(Collection entries)
----------------------------------------

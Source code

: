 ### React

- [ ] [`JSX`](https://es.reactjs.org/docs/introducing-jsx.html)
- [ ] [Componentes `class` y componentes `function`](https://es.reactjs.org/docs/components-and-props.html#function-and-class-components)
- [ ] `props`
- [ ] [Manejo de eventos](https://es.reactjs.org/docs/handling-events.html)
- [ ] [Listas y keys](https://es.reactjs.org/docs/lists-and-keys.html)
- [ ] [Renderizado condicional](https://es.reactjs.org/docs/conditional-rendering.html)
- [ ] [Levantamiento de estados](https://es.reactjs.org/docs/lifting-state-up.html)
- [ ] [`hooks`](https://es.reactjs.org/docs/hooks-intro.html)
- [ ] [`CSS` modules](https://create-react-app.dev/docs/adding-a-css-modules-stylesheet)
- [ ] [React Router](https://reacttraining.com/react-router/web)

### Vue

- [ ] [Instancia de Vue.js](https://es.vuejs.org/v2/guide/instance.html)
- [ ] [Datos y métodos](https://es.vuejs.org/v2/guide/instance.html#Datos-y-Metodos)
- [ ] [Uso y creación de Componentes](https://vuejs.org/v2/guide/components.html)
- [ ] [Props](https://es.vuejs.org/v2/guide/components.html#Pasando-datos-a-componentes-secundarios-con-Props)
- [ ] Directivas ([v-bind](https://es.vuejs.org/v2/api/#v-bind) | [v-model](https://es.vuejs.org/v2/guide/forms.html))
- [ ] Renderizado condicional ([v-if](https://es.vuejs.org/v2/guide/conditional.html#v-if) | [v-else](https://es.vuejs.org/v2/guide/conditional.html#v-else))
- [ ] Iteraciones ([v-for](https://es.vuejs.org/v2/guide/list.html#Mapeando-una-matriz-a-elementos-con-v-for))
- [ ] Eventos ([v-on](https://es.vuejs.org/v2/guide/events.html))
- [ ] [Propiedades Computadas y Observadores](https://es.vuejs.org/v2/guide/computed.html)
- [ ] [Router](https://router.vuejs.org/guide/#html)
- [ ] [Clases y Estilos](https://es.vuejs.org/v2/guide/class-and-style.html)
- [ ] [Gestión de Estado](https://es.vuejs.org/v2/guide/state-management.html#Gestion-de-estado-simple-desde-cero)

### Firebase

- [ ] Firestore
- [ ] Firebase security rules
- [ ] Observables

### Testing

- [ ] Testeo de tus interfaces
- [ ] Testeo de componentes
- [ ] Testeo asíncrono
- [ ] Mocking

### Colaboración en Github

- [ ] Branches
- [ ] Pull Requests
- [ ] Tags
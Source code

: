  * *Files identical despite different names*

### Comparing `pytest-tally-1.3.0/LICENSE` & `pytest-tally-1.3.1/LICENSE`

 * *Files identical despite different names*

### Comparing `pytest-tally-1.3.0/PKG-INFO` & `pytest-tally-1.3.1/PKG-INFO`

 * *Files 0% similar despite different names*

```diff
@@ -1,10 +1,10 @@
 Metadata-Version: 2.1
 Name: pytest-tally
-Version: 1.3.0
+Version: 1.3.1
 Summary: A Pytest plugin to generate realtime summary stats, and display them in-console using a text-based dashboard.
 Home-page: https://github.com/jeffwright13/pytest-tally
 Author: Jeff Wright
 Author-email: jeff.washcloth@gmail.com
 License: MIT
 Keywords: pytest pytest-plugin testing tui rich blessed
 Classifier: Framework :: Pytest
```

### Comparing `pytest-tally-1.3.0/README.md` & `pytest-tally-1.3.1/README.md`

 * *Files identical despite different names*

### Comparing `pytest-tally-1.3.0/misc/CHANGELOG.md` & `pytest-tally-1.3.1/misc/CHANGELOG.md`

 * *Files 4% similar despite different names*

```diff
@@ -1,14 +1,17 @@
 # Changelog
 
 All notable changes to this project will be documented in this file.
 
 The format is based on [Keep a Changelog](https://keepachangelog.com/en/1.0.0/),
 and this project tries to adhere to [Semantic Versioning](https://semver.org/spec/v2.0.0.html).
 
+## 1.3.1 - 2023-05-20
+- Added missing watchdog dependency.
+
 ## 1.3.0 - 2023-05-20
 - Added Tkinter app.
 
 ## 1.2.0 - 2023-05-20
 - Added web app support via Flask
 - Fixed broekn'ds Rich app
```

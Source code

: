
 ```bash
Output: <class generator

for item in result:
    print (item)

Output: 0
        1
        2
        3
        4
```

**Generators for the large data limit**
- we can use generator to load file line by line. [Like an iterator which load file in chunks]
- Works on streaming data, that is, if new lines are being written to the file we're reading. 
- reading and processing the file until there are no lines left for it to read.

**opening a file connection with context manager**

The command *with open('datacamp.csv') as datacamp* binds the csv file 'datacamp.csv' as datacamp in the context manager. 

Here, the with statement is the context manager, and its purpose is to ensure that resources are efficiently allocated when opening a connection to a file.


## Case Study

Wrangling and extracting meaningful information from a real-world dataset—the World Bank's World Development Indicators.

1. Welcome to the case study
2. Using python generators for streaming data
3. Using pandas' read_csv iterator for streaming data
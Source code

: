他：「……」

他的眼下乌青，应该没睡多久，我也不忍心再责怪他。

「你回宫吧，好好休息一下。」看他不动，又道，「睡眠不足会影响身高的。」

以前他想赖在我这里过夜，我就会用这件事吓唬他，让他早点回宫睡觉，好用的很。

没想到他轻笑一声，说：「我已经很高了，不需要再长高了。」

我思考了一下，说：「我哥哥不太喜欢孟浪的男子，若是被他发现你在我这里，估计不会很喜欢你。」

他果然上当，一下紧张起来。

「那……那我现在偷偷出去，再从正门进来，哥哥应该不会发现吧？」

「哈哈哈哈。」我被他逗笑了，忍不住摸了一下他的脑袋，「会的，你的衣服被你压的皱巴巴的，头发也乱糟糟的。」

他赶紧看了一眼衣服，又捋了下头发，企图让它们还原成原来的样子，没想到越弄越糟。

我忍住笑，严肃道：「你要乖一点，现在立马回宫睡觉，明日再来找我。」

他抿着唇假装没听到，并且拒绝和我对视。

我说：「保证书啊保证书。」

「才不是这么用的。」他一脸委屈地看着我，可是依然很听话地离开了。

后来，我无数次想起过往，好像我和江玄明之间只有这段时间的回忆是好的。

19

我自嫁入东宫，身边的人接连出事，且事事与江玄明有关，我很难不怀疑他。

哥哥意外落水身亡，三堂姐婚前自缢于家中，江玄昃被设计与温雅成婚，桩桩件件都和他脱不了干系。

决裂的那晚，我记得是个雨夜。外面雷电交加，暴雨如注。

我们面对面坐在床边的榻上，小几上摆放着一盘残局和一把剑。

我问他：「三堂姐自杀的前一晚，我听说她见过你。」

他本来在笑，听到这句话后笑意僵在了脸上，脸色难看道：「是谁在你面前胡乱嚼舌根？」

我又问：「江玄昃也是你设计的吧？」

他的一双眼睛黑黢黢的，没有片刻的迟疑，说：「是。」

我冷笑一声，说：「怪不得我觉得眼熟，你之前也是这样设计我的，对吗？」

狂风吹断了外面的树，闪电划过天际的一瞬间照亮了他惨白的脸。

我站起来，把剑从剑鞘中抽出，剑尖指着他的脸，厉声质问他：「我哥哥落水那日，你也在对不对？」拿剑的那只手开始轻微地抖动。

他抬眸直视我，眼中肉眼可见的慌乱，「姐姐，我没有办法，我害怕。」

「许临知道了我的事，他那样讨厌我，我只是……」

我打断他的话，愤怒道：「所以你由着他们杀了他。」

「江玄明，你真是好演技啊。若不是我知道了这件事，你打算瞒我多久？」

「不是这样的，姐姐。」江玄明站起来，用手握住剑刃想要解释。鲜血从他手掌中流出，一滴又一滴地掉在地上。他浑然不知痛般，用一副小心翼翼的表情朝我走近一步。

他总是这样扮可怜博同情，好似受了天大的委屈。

----------------------------------------

What to work on:
Please restate each record exactly as it reads.

Answer area:
Source code

: ### React

- [ ] [`JSX`](https://es.reactjs.org/docs/introducing-jsx.html)
- [ ] [Componentes `class` y componentes `function`](https://es.reactjs.org/docs/components-and-props.html#function-and-class-components)
- [ ] `props`
- [ ] [Manejo de eventos](https://es.reactjs.org/docs/handling-events.html)
- [ ] [Listas y keys](https://es.reactjs.org/docs/lists-and-keys.html)
- [ ] [Renderizado condicional](https://es.reactjs.org/docs/conditional-rendering.html)
- [ ] [Levantamiento de estados](https://es.reactjs.org/docs/lifting-state-up.html)
- [ ] [`hooks`](https://es.reactjs.org/docs/hooks-intro.html)
- [ ] [`CSS` modules](https://create-react-app.dev/docs/adding-a-css-modules-stylesheet)
- [ ] [React Router](https://reacttraining.com/react-router/web)

### Vue

- [ ] [Instancia de Vue.js](https://es.vuejs.org/v2/guide/instance.html)
- [ ] [Datos y métodos](https://es.vuejs.org/v2/guide/instance.html#Datos-y-Metodos)
- [ ] [Uso y creación de Componentes](https://vuejs.org/v2/guide/components.html)
- [ ] [Props](https://es.vuejs.org/v2/guide/components.html#Pasando-datos-a-componentes-secundarios-con-Props)
- [ ] Directivas ([v-bind](https://es.vuejs.org/v2/api/#v-bind) | [v-model](https://es.vuejs.org/v2/guide/forms.html))
- [ ] Renderizado condicional ([v-if](https://es.vuejs.org/v2/guide/conditional.html#v-if) | [v-else](https://es.vuejs.org/v2/guide/conditional.html#v-else))
- [ ] Iteraciones ([v-for](https://es.vuejs.org/v2/guide/list.html#Mapeando-una-matriz-a-elementos-con-v-for))
- [ ] Eventos ([v-on](https://es.vuejs.org/v2/guide/events.html))
- [ ] [Propiedades Computadas y Observadores](https://es.vuejs.org/v2/guide/computed.html)
- [ ] [Router](https://router.vuejs.org/guide/#html)
- [ ] [Clases y Estilos](https://es.vuejs.org/v2/guide/class-and-style.html)
- [ ] [Gestión de Estado](https://es.vuejs.org/v2/guide/state-management.html#Gestion-de-estado-simple-desde-cero)

### Firebase

- [ ] Firestore
- [ ] Firebase security rules
- [ ] Observables

### Testing

- [ ] Testeo de tus interfaces
- [ ] Testeo de componentes
- [ ] Testeo asíncrono
- [ ] Mocking

### Colaboración en Github

- [ ] Branches
- [ ] Pull Requests
- [ ] Tags
Source code

:  * *Files identical despite different names*

### Comparing `pytest-tally-1.3.0/LICENSE` & `pytest-tally-1.3.1/LICENSE`

 * *Files identical despite different names*

### Comparing `pytest-tally-1.3.0/PKG-INFO` & `pytest-tally-1.3.1/PKG-INFO`

 * *Files 0% similar despite different names*

```diff
@@ -1,10 +1,10 @@
 Metadata-Version: 2.1
 Name: pytest-tally
-Version: 1.3.0
+Version: 1.3.1
 Summary: A Pytest plugin to generate realtime summary stats, and display them in-console using a text-based dashboard.
 Home-page: https://github.com/jeffwright13/pytest-tally
 Author: Jeff Wright
 Author-email: jeff.washcloth@gmail.com
 License: MIT
 Keywords: pytest pytest-plugin testing tui rich blessed
 Classifier: Framework :: Pytest
```

### Comparing `pytest-tally-1.3.0/README.md` & `pytest-tally-1.3.1/README.md`

 * *Files identical despite different names*

### Comparing `pytest-tally-1.3.0/misc/CHANGELOG.md` & `pytest-tally-1.3.1/misc/CHANGELOG.md`

 * *Files 4% similar despite different names*

```diff
@@ -1,14 +1,17 @@
 # Changelog
 
 All notable changes to this project will be documented in this file.
 
 The format is based on [Keep a Changelog](https://keepachangelog.com/en/1.0.0/),
 and this project tries to adhere to [Semantic Versioning](https://semver.org/spec/v2.0.0.html).
 
+## 1.3.1 - 2023-05-20
+- Added missing watchdog dependency.
+
 ## 1.3.0 - 2023-05-20
 - Added Tkinter app.
 
 ## 1.2.0 - 2023-05-20
 - Added web app support via Flask
 - Fixed broekn'ds Rich app
```

Source code

:
 ```bash
Output: <class generator

for item in result:
    print (item)

Output: 0
        1
        2
        3
        4
```

**Generators for the large data limit**
- we can use generator to load file line by line. [Like an iterator which load file in chunks]
- Works on streaming data, that is, if new lines are being written to the file we're reading. 
- reading and processing the file until there are no lines left for it to read.

**opening a file connection with context manager**

The command *with open('datacamp.csv') as datacamp* binds the csv file 'datacamp.csv' as datacamp in the context manager. 

Here, the with statement is the context manager, and its purpose is to ensure that resources are efficiently allocated when opening a connection to a file.


## Case Study

Wrangling and extracting meaningful information from a real-world dataset—the World Bank's World Development Indicators.

1. Welcome to the case study
2. Using python generators for streaming data
3. Using pandas' read_csv iterator for streaming data
Source code

:他：「……」

他的眼下乌青，应该没睡多久，我也不忍心再责怪他。

「你回宫吧，好好休息一下。」看他不动，又道，「睡眠不足会影响身高的。」

以前他想赖在我这里过夜，我就会用这件事吓唬他，让他早点回宫睡觉，好用的很。

没想到他轻笑一声，说：「我已经很高了，不需要再长高了。」

我思考了一下，说：「我哥哥不太喜欢孟浪的男子，若是被他发现你在我这里，估计不会很喜欢你。」

他果然上当，一下紧张起来。

「那……那我现在偷偷出去，再从正门进来，哥哥应该不会发现吧？」

「哈哈哈哈。」我被他逗笑了，忍不住摸了一下他的脑袋，「会的，你的衣服被你压的皱巴巴的，头发也乱糟糟的。」

他赶紧看了一眼衣服，又捋了下头发，企图让它们还原成原来的样子，没想到越弄越糟。

我忍住笑，严肃道：「你要乖一点，现在立马回宫睡觉，明日再来找我。」

他抿着唇假装没听到，并且拒绝和我对视。

我说：「保证书啊保证书。」

「才不是这么用的。」他一脸委屈地看着我，可是依然很听话地离开了。

后来，我无数次想起过往，好像我和江玄明之间只有这段时间的回忆是好的。

19

我自嫁入东宫，身边的人接连出事，且事事与江玄明有关，我很难不怀疑他。

哥哥意外落水身亡，三堂姐婚前自缢于家中，江玄昃被设计与温雅成婚，桩桩件件都和他脱不了干系。

决裂的那晚，我记得是个雨夜。外面雷电交加，暴雨如注。

我们面对面坐在床边的榻上，小几上摆放着一盘残局和一把剑。

我问他：「三堂姐自杀的前一晚，我听说她见过你。」

他本来在笑，听到这句话后笑意僵在了脸上，脸色难看道：「是谁在你面前胡乱嚼舌根？」

我又问：「江玄昃也是你设计的吧？」

他的一双眼睛黑黢黢的，没有片刻的迟疑，说：「是。」

我冷笑一声，说：「怪不得我觉得眼熟，你之前也是这样设计我的，对吗？」

狂风吹断了外面的树，闪电划过天际的一瞬间照亮了他惨白的脸。

我站起来，把剑从剑鞘中抽出，剑尖指着他的脸，厉声质问他：「我哥哥落水那日，你也在对不对？」拿剑的那只手开始轻微地抖动。

他抬眸直视我，眼中肉眼可见的慌乱，「姐姐，我没有办法，我害怕。」

「许临知道了我的事，他那样讨厌我，我只是……」

我打断他的话，愤怒道：「所以你由着他们杀了他。」

「江玄明，你真是好演技啊。若不是我知道了这件事，你打算瞒我多久？」

「不是这样的，姐姐。」江玄明站起来，用手握住剑刃想要解释。鲜血从他手掌中流出，一滴又一滴地掉在地上。他浑然不知痛般，用一副小心翼翼的表情朝我走近一步。

他总是这样扮可怜博同情，好似受了天大的委屈。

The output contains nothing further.